Sprint goes back to its wireline roots to offer “class of service at no extra charge”
- The future won’t ‘just’ be 5G.
- There are other network technologies out there that can be brought together to form resilient turnkey solutions
- Sprint claims a new approach that represents a ‘fresh look’ for its wireline portfolio
Long serving technology people will remember a computer innovation called RAID (Redundant Array of Inexpensive Disks). RAID was a big deal back when storage was eye wateringly expensive and (being mechanical) was prone to breakdown. The technique worked on the ‘x plus 1’ principle which enabled error correction such that any one catastrophic disk failure on an inexpensive disk array could be overcome and the data restored.

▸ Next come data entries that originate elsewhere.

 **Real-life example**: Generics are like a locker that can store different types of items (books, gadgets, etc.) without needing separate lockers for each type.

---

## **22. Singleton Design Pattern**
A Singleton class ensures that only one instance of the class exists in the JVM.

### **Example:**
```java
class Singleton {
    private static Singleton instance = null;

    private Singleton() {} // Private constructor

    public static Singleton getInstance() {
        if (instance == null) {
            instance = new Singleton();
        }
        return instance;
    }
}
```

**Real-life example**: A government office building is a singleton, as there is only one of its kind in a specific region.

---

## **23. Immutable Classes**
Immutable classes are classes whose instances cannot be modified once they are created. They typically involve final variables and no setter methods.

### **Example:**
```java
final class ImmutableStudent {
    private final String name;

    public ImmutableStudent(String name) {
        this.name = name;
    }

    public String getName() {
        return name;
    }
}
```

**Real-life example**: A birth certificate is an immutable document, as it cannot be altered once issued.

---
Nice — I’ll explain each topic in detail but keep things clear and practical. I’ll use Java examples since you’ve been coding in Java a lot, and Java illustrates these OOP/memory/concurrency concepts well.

Over the years I’ve been reminded of this approach when something like it is applied to networks - especially virtualised ones where the risk of failure by any one workload at any layer is made acceptable by that workload being able to be recovered elsewhere, thus gifting the overall system with the five nines or more reliability the individual components don’t possess.
The upshot is that technologies that are deemed unfit for ‘serious’ networked applications on their own can be brought in from the cold by making them work with others.

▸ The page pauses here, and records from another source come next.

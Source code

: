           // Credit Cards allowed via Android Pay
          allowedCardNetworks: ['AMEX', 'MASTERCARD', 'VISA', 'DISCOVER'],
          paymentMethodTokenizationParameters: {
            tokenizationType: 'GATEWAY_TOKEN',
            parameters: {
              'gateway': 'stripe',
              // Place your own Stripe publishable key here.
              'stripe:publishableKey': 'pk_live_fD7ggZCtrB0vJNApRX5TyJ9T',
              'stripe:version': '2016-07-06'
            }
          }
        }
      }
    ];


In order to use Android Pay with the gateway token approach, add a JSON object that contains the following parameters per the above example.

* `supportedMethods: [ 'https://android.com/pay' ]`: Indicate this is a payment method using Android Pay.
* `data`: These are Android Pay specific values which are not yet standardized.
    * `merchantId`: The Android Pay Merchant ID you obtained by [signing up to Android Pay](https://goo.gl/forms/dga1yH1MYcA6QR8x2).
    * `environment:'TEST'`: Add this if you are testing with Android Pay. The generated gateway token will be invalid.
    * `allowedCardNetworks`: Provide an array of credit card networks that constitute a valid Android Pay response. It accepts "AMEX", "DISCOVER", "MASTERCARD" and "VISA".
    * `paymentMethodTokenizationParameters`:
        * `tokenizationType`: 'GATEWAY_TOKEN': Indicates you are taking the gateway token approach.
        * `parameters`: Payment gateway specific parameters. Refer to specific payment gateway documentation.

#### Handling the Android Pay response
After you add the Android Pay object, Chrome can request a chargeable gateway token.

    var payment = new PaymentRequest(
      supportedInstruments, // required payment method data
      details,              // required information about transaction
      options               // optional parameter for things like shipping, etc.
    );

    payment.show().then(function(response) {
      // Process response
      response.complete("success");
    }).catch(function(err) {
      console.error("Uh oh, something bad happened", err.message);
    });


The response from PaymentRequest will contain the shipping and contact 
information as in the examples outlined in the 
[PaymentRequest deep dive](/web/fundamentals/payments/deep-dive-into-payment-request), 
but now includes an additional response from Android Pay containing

Variations on this approach can be applied to the heterogeneous networks we now appear to be constructing, so that different types and grades of wide area network can be made to work together to back each other up for access to cloud applications, for instance.

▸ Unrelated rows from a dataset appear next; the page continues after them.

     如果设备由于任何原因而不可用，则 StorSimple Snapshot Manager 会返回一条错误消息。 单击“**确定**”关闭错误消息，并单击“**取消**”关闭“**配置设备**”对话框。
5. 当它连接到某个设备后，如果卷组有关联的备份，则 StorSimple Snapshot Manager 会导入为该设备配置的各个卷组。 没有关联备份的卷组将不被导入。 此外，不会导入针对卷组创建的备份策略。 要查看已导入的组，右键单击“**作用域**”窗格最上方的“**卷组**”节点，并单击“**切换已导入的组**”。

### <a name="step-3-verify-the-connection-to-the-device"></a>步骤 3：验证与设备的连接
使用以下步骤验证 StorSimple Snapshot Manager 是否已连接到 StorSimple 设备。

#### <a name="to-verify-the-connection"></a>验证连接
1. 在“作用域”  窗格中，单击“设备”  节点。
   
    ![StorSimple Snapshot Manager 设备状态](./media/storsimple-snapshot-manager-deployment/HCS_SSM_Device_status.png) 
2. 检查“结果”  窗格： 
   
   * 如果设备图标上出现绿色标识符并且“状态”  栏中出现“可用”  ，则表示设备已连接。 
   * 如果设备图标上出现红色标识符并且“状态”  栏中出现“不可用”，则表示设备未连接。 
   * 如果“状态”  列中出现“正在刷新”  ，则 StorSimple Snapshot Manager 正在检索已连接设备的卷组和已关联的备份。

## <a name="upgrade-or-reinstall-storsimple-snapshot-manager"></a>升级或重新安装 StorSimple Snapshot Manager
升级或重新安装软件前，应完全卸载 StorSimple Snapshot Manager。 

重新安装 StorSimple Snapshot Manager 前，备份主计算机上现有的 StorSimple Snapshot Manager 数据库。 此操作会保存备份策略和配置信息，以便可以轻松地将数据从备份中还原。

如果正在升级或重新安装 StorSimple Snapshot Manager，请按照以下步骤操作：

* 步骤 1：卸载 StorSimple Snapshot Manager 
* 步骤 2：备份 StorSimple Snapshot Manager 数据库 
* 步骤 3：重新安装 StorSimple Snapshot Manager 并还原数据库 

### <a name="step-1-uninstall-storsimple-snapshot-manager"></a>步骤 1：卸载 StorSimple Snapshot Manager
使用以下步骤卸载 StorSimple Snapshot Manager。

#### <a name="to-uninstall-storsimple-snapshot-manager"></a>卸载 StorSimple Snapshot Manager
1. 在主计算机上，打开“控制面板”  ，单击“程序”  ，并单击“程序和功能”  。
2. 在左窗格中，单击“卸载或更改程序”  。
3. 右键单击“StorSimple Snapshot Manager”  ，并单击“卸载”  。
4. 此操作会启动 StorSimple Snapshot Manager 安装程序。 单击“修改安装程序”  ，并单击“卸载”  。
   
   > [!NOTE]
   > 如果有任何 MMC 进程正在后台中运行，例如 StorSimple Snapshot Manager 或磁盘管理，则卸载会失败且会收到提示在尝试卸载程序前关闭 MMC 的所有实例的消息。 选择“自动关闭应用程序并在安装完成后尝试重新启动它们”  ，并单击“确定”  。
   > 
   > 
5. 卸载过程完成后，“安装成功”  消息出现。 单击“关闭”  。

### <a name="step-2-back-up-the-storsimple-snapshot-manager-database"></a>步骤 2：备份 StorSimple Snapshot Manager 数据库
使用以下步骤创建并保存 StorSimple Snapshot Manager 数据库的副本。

Just such a scheme was announced by Sprint this week at CES 2020 in Las Vegas. Sprint is calling it the ‘Certainty’ network design model and says it represents “a fresh look for its long-standing, award-winning wireline solutions portfolio.”
Striped of the hyperbole, the new approach addresses what Sprint describes as the “ever-changing demands of dynamic digital businesses.” To meet them it proposes combining enough multi-layer network diversity to justify a 100 per cent availability service level agreement (SLA) by taking the best network access types for a customer situation married to a wireline backbone design that ensures high performance by avoiding congestion. It means the carrier can offer ‘class of service’ at no extra charge - essentially Sprint says it’s able to bridge diverse, heterogeneous networks – wireline, wireless, broadband, microwave or satellite – and turn them into a single-sourced, turnkey solution.